■ What to do: Search the entries for lines with the string "used" and say how many there are, giving only the number.

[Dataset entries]
_ _ _
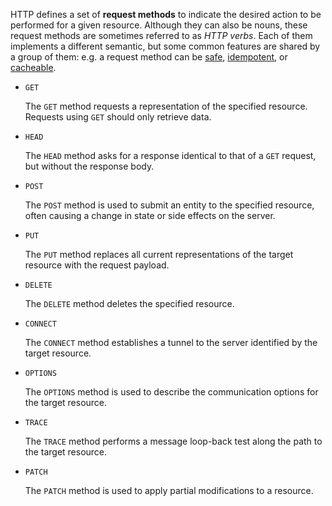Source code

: HTTP defines a set of **request methods** to indicate the desired action to be performed for a given resource. Although they can also be nouns, these request methods are sometimes referred to as *HTTP verbs*. Each of them implements a different semantic, but some common features are shared by a group of them: e.g. a request method can be [safe](https://developer.mozilla.org/en-US/docs/Glossary/safe), [idempotent](https://developer.mozilla.org/en-US/docs/Glossary/idempotent), or [cacheable](https://developer.mozilla.org/en-US/docs/Glossary/cacheable).

- `GET`

  The `GET` method requests a representation of the specified resource. Requests using `GET` should only retrieve data.

- `HEAD`

  The `HEAD` method asks for a response identical to that of a `GET` request, but without the response body.

- `POST`

  The `POST` method is used to submit an entity to the specified resource, often causing a change in state or side effects on the server.

- `PUT`

  The `PUT` method replaces all current representations of the target resource with the request payload.

- `DELETE`

  The `DELETE` method deletes the specified resource.

- `CONNECT`

  The `CONNECT` method establishes a tunnel to the server identified by the target resource.

- `OPTIONS`

  The `OPTIONS` method is used to describe the communication options for the target resource.

- `TRACE`

  The `TRACE` method performs a message loop-back test along the path to the target resource.

- `PATCH`

  The `PATCH` method is used to apply partial modifications to a resource.
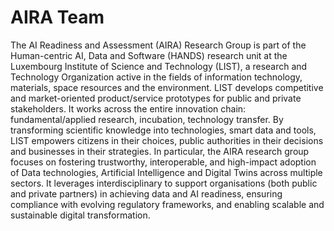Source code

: # AIRA Team

The AI Readiness and Assessment (AIRA) Research Group is part of the Human-centric AI, Data and Software (HANDS) research unit at the Luxembourg Institute of Science and Technology (LIST), a research and Technology Organization active in the fields of information technology, materials, space resources and the environment. LIST develops competitive and market-oriented product/service prototypes for public and private stakeholders. It works across the entire innovation chain: fundamental/applied research, incubation, technology transfer. By transforming scientific knowledge into technologies, smart data and tools, LIST empowers citizens in their choices, public authorities in their decisions and businesses in their strategies. In particular, the AIRA research group focuses on fostering trustworthy, interoperable, and high-impact adoption of Data technologies, Artificial Intelligence and Digital Twins across multiple sectors. It leverages interdisciplinary to support organisations (both public and private partners) in achieving data and AI readiness, ensuring compliance with evolving regulatory frameworks, and enabling scalable and sustainable digital transformation.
_ _ _
■ Response: 3